Her price is far above rubies.
Her children arise up and call her blessed;
Her husband also, and he praiseth her.

In common with other large universities we are doing our best for the young men, preparing them for the professions or the business to which they will be called—physicians, lawyers, dentists, engineers, chemists, accountants—fitting them to aid in the conservation of material resources, of liberty and of life.
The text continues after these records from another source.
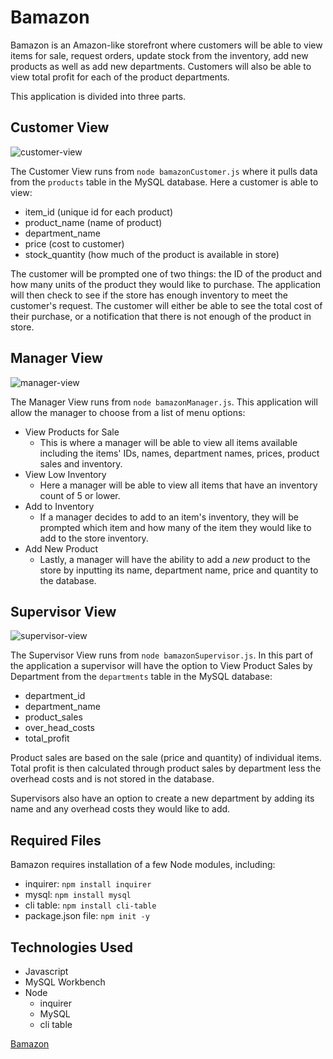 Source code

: # Bamazon

Bamazon is an Amazon-like storefront where customers will be able to view items for sale, request orders, update stock from the inventory, add new products as well as add new departments.  Customers will also be able to view total profit for each of the product departments.

This application is divided into three parts.

## Customer View
![customer-view](https://)

The Customer View runs from `node bamazonCustomer.js` where it pulls data from the `products` table in the MySQL database.  Here a customer is able to view:
* item_id (unique id for each product)
* product_name (name of product)
* department_name
* price (cost to customer)
* stock_quantity (how much of the product is available in store)

The customer will be prompted one of two things: the ID of the product and how many units of the product they would like to purchase.  The application will then check to see if the store has enough inventory to meet the customer's request.  The customer will either be able to see the total cost of their purchase, or a notification that there is not enough of the product in store.

## Manager View
![manager-view](https://)

The Manager View runs from `node bamazonManager.js`.  This application will allow the manager to choose from a list of menu options:
* View Products for Sale
  * This is where a manager will be able to view all items available including the items' IDs, names, department names, prices, product sales and inventory.
* View Low Inventory
  * Here a manager will be able to view all items that have an inventory count of 5 or lower.
* Add to Inventory
  * If a manager decides to add to an item's inventory, they will be prompted which item and how many of the item they would like to add to the store inventory.
* Add New Product
  * Lastly, a manager will have the ability to add a _new_ product to the store by inputting its name, department name, price and quantity to the database.

## Supervisor View
![supervisor-view](https://)

The Supervisor View runs from `node bamazonSupervisor.js`.  In this part of the application a supervisor will have the option to View Product Sales by Department from the `departments` table in the MySQL database:
* department_id
* department_name
* product_sales
* over_head_costs
* total_profit

Product sales are based on the sale (price and quantity) of individual items.  Total profit is then calculated through product sales by department less the overhead costs and is not stored in the database.

Supervisors also have an option to create a new department by adding its name and any overhead costs they would like to add.

## Required Files

Bamazon requires installation of a few Node modules, including:
* inquirer: `npm install inquirer`
* mysql: `npm install mysql`
* cli table: `npm install cli-table`
* package.json file: `npm init -y`

## Technologies Used
* Javascript
* MySQL Workbench
* Node
  * inquirer
  * MySQL
  * cli table
 
[Bamazon](https://github.com/stellie82/bamazon.git)
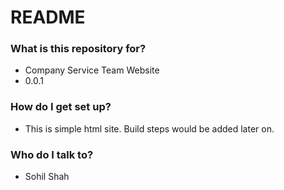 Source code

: # README #

### What is this repository for? ###

* Company Service Team Website
* 0.0.1

### How do I get set up? ###

* This is simple html site. Build steps would be added later on.

### Who do I talk to? ###

* Sohil Shah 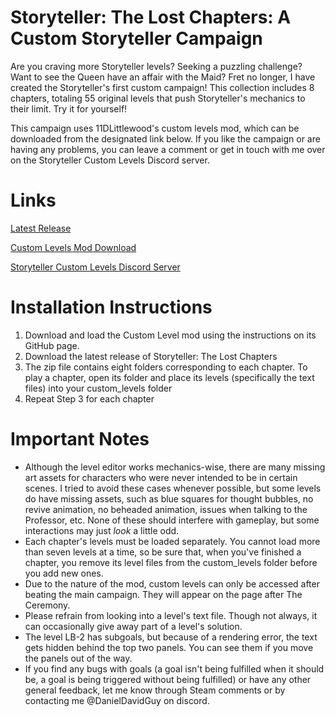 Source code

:# Storyteller: The Lost Chapters: A Custom Storyteller Campaign
Are you craving more Storyteller levels?  Seeking a puzzling challenge?  Want to see the Queen have an affair with the Maid?  Fret no longer, I have created the Storyteller's first custom campaign!  This collection includes 8 chapters, totaling 55 original levels that push Storyteller's mechanics to their limit.  Try it for yourself!

This campaign uses 11DLittlewood's custom levels mod, which can be downloaded from the designated link below.  If you like the campaign or are having any problems, you can leave a comment or get in touch with me over on the Storyteller Custom Levels Discord server.

# Links
[Latest Release](https://github.com/DanielDavidGuy/storytellerthelostchapters/files/12641689/The.Lost.Chapters.zip)
  
[Custom Levels Mod Download](https://github.com/plokmijnuhby/StorytellerCustomLevels)
  
[Storyteller Custom Levels Discord Server](https://discord.gg/38bQ46u2Wb)
  
# Installation Instructions
1. Download and load the Custom Level mod using the instructions on its GitHub page.
2. Download the latest release of Storyteller: The Lost Chapters
3. The zip file contains eight folders corresponding to each chapter.  To play a chapter, open its folder and place its levels (specifically the text files) into your custom_levels folder
4. Repeat Step 3 for each chapter

# Important Notes
- Although the level editor works mechanics-wise, there are many missing art assets for characters who were never intended to be in certain scenes.  I tried to avoid these cases whenever possible, but some levels do have missing assets, such as blue squares for thought bubbles, no revive animation, no beheaded animation, issues when talking to the Professor, etc.  None of these should interfere with gameplay, but some interactions may just _look_ a little odd.
- Each chapter's levels must be loaded separately.  You cannot load more than seven levels at a time, so be sure that, when you've finished a chapter, you remove its level files from the custom_levels folder before you add new ones.
- Due to the nature of the mod, custom levels can only be accessed after beating the main campaign.  They will appear on the page after The Ceremony.
- Please refrain from looking into a level's text file.  Though not always, it can occasionally give away part of a level's solution.
- The level LB-2 has subgoals, but because of a rendering error, the text gets hidden behind the top two panels.  You can see them if you move the panels out of the way.
- If you find any bugs with goals (a goal isn't being fulfilled when it should be, a goal is being triggered without being fulfilled) or have any other general feedback, let me know through Steam comments or by contacting me @DanielDavidGuy on discord.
When we are asked regarding our stewardship of the young women a discreet silence may be the safest reply. We are giving them disciplinary studies, a general education in subjects interesting alike to man or woman, an opportunity to develop the social instincts, to gain by association with educated people, and to become more at ease in society. But we look in vain for a careful training in the field where woman should be supreme, an opportunity for any detailed study of chemistry with the related sections of physics, bacteriology and physiology, as applied to food and diet, disinfection and disease, particularly diseases of children, general prophylaxis, sanitary construction, the disposal of wastes, and the manifold other problems of the home. As homekeeper much of the financial success of the average family will depend upon her. Where is she getting the instruction? Most men are only indirectly interested in such problems and therefore if woman can not, or will not, solve them they will be unsuccessfully met. It is true that most of them are merely applications of scientific principles, and that somewhere in the university these principles are taught. Yet nowhere are they correlated to make a systematic course for this large proportion of our students. The men of the University of Iowa may make good husbands, but, as a rule, they will not be able dieticians; the women may make the best of wives but, in that case, the university can claim but a small part of the credit for it. The University of Iowa is missing its great opportunity.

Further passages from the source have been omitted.